Gastric sleeve surgery is currently the most commonly performed bariatric procedure in the US and the world. It is less invasive than gastric bypass and much more effective than lap band. When properly performed, gastric sleeve is safe and has minimal long-term complications. The most important step in gastric sleeve surgery is complete gastric fundus resection. Retained gastric fundus leads to poor weight loss results and most importantly to severe acid reflux. Complete take down of all short gastric vessels and full visualization of the left crus are key steps to mobilizing the posterior fundus.
For years, bariatric surgeons have debated the size of the bougie used to resect the stomach. A number of non-sense guidelines and recommendations were issued with little relevance to the underlying physiology of gastric sleeve and its metabolic effects. We now know that resecting the fundus is a key step in sleeve surgery irrespective of bougie size. Indeed, fundus resection is not only important for weight loss results but also to prevent postoperative acid reflux. Hiatal hernia repair dominated many discussions on acid reflux prevention following gastric sleeve surgery. The reality is that complete gastric fundus resection rather than hiatal hernia repair is the key to acid reflux control in the setting of sleeve gastrectomy.
“Association of radiographic morphology with early gastroesophageal reflux disease and satiety control after sleeve gastrectomy” by Moreno et al is a study published in the Journal of the American College of Surgeons in 2014. The study analyzes the gastric sleeve shape on routine post-operative gastrointestinal series.
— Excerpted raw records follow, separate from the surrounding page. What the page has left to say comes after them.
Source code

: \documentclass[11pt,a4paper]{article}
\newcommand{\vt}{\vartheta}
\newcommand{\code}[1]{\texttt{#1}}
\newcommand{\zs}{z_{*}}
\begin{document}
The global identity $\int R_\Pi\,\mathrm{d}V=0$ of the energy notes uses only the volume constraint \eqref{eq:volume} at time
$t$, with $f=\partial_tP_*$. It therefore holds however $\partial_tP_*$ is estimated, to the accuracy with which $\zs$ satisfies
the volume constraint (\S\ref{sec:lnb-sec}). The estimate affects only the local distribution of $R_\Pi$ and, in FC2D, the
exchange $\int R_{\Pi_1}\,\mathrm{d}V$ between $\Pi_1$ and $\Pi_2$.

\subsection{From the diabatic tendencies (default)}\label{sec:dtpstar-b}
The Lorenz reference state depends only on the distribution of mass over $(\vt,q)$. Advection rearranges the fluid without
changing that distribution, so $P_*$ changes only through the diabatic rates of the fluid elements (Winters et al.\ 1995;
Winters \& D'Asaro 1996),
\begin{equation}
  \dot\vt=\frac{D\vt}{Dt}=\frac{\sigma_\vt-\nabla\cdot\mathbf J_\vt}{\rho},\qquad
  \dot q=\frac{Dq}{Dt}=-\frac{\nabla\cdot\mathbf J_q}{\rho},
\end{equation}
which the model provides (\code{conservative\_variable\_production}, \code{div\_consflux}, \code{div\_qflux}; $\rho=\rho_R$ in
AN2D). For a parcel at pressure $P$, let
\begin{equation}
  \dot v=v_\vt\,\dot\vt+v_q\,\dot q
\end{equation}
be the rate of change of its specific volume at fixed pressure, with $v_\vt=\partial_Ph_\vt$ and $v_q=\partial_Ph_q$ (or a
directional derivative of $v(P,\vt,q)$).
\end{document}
Those patients with retained fundus had lower satiety scores and higher severity of reflux symptoms. Along the same lines, Gagner el al published a series of 36 redo gastric sleeve surgeries in 2014 in Surgical Endoscopy journal. The indications for revision surgery were failure to loose weight, weight regain and intractable acid reflux. All patients had a large gastric fundus. The mean percentage of excess weight loss after sleeve revision was 58.5 % (±25.3) (p < 0.0004) for a mean follow-up of 20 months (range 6-56 months). Acid reflux related symptoms resolved in two patients after redo gastric sleeve.
Is gastric sleeve surgery the right choice for you? The answer is most likely yes granted that the gastric fundus is completely resected to give you the best weight loss possible and the least likelihood of developing acid reflux disease after surgery.